In this study, 179 SSRs were selected to investigate previously undefined segments in ILs, and a total of 54 previously undefined segments were found in 21 ILs (28% ILs, 21/75) (Figure 2 and Table S2). In the process of developing the ILs, four generation backcrossing and a few generations of self-pollination were carried out to purify the genetic background. This was carried out with the aid of RFLP selection for unique introgressions [1], [6]. We know that it is difficult to remove the all unspecific chromosome segments derived from the wild parent in developed progenies. Therefore, the discovery of undefined segments was expected, and if we applied more consecutive SSRs on a chromosome, more previously undefined segments should be found. In fact, these undefined segments were also detected in the bin maps of the DArT and RFLP markers [11]. However, one undefined segment (75A) was too large (>46837 kb) to be explained by the remaining segment, even after four backcrosses, or by a deficiency in high-density molecular markers during IL development. The probable origin of 75A might be from IL12-2 by an accidental cross between LA4099 and LA4102.

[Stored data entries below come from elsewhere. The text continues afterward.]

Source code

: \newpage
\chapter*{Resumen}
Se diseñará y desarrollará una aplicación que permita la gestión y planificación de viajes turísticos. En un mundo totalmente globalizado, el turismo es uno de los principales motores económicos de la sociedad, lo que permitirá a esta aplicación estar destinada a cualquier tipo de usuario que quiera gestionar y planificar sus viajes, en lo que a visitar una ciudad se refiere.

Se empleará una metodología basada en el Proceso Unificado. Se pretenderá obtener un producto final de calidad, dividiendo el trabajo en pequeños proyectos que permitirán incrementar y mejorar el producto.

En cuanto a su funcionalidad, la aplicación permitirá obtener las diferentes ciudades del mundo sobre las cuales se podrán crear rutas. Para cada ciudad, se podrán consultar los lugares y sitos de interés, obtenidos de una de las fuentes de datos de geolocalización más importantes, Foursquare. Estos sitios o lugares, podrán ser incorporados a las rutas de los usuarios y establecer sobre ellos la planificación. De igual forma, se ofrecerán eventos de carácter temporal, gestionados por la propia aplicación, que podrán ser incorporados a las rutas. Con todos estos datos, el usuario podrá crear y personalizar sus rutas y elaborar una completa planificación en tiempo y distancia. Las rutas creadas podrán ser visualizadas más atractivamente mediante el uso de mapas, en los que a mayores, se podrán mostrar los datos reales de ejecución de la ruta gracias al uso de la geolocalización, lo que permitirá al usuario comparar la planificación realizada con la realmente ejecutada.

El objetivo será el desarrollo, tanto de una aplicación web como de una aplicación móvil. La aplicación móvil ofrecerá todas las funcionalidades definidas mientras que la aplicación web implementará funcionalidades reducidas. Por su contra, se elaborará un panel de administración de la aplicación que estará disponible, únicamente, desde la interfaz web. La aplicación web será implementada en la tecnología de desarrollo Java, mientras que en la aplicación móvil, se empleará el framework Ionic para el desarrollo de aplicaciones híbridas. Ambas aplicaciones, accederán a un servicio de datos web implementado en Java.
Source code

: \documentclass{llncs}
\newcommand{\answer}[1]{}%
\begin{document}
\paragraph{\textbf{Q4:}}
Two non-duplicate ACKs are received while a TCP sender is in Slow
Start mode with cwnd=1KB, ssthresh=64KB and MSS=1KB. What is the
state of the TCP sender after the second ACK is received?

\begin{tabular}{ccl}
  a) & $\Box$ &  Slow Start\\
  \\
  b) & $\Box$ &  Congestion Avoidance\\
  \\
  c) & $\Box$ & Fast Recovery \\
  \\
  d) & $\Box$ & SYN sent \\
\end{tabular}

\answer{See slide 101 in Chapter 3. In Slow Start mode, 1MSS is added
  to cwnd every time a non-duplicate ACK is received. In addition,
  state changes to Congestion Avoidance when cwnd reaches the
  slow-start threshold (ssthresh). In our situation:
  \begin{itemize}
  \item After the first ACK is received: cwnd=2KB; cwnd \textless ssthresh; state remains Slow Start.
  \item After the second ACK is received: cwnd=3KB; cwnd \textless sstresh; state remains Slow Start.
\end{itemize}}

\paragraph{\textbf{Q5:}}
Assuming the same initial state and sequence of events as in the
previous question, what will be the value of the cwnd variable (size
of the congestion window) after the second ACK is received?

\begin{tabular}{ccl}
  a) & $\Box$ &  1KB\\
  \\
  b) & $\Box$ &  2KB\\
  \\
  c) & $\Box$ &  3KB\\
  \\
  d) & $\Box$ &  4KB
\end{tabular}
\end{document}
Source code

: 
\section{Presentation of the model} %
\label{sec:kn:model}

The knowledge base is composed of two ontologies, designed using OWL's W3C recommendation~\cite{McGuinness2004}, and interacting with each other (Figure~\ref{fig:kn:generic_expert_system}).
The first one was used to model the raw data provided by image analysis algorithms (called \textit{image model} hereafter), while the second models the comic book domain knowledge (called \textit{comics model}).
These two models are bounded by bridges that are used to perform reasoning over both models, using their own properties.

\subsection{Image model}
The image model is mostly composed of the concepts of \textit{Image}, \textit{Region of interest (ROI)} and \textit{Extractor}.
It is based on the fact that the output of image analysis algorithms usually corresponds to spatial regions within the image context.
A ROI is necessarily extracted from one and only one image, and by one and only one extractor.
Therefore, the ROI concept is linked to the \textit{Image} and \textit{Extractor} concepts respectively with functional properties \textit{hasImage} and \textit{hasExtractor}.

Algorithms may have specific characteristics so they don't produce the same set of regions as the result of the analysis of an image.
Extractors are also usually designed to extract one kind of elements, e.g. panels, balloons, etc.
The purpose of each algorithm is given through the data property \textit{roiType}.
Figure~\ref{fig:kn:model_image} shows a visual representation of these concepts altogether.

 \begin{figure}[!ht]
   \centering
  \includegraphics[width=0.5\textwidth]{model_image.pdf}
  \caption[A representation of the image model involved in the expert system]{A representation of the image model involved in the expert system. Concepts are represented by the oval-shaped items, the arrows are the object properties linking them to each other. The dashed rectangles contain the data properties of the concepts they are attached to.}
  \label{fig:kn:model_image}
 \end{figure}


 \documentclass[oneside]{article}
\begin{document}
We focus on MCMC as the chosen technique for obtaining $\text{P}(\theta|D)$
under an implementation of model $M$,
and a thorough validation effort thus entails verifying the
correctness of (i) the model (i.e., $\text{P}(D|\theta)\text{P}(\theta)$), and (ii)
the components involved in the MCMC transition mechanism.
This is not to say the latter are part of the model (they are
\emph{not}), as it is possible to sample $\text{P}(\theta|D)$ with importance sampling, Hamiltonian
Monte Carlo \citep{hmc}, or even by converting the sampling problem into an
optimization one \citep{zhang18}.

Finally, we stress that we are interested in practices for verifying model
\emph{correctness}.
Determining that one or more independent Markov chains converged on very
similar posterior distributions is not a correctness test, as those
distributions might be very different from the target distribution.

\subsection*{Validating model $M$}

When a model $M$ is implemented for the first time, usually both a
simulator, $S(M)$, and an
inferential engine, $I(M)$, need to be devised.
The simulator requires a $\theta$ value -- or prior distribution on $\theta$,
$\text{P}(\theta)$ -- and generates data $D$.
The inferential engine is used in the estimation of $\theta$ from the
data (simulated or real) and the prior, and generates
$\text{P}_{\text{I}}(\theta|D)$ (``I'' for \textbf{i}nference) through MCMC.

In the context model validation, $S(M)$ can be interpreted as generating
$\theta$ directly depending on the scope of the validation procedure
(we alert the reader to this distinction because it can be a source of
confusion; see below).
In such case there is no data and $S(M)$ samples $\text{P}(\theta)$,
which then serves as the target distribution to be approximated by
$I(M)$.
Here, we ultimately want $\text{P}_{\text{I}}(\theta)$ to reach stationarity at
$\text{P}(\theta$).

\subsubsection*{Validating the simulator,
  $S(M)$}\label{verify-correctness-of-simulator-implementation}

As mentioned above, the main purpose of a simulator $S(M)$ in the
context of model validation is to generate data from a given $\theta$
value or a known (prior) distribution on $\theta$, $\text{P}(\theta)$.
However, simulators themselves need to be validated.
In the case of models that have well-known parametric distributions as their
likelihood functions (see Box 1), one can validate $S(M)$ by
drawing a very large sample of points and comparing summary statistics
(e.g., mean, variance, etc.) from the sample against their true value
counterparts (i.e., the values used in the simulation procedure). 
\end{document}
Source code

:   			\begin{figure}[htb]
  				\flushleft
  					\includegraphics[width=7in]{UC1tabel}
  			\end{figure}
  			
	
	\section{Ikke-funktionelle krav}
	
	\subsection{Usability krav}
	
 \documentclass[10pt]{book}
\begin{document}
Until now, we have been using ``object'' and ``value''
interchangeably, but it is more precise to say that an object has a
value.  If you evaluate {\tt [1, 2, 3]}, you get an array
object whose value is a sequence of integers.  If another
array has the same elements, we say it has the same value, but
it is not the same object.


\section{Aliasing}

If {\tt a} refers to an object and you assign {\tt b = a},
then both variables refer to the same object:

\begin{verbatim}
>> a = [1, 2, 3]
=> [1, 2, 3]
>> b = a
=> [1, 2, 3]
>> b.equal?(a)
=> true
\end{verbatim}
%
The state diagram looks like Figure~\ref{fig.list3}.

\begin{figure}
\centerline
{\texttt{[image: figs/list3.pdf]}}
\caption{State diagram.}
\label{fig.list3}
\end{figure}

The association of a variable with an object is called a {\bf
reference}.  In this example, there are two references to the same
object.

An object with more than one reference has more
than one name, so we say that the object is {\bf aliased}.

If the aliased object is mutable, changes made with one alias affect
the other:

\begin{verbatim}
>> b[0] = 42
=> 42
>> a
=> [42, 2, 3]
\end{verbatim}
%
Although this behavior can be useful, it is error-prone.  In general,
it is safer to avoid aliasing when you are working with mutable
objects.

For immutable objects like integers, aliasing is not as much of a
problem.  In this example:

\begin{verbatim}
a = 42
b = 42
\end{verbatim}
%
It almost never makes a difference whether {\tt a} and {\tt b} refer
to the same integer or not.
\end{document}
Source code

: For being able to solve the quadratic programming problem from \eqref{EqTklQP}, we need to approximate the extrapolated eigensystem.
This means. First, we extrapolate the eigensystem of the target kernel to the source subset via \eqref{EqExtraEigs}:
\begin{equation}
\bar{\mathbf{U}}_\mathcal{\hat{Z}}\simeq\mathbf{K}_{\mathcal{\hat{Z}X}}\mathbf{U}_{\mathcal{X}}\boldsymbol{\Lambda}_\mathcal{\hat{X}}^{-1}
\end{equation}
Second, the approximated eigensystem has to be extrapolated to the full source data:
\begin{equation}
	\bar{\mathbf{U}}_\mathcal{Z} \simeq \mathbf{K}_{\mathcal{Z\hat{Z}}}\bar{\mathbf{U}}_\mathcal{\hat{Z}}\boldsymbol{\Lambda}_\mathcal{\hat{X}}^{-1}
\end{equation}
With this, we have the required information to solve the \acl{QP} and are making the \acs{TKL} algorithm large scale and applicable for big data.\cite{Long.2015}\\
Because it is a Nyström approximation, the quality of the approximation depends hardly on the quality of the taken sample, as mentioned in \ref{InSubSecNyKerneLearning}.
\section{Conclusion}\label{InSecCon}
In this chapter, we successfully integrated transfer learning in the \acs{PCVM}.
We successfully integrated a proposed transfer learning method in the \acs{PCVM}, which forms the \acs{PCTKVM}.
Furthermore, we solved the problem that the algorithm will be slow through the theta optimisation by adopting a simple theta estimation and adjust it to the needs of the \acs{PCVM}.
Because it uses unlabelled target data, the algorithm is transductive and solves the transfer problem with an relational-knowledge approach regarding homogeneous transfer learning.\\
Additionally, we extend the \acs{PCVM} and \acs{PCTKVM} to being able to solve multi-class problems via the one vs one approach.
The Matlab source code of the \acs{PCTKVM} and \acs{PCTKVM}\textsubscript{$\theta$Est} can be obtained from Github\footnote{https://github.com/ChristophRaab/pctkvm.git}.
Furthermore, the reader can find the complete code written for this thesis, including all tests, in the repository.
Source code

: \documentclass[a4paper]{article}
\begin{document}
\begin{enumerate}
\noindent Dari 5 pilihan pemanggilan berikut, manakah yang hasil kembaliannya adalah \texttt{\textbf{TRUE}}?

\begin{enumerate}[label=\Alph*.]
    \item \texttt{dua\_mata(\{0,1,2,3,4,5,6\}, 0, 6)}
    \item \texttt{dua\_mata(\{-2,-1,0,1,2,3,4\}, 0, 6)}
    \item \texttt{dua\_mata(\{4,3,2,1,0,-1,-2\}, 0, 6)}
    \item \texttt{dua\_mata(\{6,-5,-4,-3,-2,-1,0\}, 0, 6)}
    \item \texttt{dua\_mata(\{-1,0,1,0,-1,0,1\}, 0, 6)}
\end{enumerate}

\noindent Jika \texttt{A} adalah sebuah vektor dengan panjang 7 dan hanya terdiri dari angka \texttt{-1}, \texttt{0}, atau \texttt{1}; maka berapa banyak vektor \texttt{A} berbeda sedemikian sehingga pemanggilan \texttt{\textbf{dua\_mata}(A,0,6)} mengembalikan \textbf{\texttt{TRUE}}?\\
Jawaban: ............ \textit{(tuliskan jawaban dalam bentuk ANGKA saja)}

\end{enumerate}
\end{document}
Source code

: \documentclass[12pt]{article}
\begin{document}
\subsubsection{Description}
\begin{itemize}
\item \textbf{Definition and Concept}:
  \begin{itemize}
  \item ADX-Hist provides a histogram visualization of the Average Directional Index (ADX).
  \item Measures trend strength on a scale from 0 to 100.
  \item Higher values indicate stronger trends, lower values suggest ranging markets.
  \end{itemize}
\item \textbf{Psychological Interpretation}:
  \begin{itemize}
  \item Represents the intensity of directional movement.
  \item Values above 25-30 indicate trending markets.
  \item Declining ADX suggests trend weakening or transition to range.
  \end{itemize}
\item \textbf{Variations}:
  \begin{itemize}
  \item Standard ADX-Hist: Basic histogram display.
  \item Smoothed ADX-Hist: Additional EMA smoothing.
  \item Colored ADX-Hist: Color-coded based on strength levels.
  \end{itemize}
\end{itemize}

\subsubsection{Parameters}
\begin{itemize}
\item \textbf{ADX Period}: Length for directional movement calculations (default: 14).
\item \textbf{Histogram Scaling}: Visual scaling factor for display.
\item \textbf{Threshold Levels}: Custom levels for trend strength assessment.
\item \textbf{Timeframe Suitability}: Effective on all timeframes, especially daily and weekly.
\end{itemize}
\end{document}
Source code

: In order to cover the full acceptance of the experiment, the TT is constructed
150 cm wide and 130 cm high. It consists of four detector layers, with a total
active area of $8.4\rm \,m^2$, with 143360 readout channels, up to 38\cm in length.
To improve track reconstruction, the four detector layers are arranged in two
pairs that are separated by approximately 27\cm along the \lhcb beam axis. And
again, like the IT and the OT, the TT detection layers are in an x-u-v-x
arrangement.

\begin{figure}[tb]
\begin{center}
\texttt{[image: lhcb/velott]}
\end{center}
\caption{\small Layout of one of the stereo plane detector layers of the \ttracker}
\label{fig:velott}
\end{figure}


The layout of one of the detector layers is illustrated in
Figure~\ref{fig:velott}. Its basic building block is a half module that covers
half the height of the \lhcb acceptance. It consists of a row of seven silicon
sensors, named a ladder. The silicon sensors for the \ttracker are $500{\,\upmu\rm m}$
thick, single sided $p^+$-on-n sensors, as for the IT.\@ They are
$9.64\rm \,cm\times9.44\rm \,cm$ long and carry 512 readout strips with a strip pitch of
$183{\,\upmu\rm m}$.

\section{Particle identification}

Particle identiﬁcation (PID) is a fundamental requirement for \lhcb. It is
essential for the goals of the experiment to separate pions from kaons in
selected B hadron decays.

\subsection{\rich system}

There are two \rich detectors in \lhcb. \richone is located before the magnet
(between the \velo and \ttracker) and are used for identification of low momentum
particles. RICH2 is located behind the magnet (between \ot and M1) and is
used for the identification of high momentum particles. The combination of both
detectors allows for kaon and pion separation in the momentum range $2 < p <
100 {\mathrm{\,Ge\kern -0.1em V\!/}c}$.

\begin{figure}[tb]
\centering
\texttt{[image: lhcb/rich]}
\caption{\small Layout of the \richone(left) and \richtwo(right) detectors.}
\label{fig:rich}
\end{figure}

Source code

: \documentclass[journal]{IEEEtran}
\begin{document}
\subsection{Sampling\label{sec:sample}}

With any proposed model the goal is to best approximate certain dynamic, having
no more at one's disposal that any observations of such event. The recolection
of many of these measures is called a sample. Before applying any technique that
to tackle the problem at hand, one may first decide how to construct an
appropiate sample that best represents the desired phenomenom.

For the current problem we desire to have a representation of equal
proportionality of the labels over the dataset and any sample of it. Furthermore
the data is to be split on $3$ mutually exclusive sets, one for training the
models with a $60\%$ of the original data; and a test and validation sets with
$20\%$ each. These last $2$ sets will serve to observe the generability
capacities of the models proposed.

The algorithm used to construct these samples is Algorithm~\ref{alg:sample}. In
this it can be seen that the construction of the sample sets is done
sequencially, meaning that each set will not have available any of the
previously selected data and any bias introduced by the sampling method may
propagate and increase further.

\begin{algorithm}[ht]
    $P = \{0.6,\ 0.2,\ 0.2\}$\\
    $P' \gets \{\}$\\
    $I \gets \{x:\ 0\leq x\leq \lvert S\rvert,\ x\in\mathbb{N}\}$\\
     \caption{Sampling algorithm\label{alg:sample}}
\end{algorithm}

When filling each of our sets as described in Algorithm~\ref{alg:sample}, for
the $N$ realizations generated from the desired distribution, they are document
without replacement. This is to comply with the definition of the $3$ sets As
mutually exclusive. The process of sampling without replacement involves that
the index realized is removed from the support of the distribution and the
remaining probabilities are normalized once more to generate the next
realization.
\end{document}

The relative location of each detected introgression in this work agreed with that defined by the RFLPs, but the genetic size of each introgression did not always reflect its physical size, even though we excluded heterochromatin from the analysis. A total of 10 introgressions (13.9%) were observed with RPS/RGS values almost equal to one, 25 introgressions (34.7%) with values of more than one and the remaining 37 (51.4%) had values of less than one (Table S3). In theory, the lower the RPS/RGS value of an introgression, the smaller the introgression should be, due to the elevated recombination frequency. In fact, of 19 introgressions of less than 2000 kb (excluding heterochromatin), 14 (73.4%) introgressions had RPS/RGS values of less than one, two (10.5%) were equal to one, and three (15.8%) were greater than one. Comparatively, among 23 introgressions of more than 5000 kb (excluding heterochromatin), 10 (43.5%) introgressions had RPS/RGS values less than one, four (17.4%) introgressions which were equal to one, and nine (39.1%) introgressions of less than one. Additionally, of 54 previously undefined segments, 26 (48.1%) were located in regions with a RPS/RGS of less than one, and 20 segments (37.0%) located in introgression regions with a RPS/RGS greater than one. Therefore, for these ILs to be used for fine mapping of populations, larger population sizes are needed for those introgressions with high RPS/RGS values to obtain a good segregation of the progenies, rather than introgressions with small RPS/RGS values.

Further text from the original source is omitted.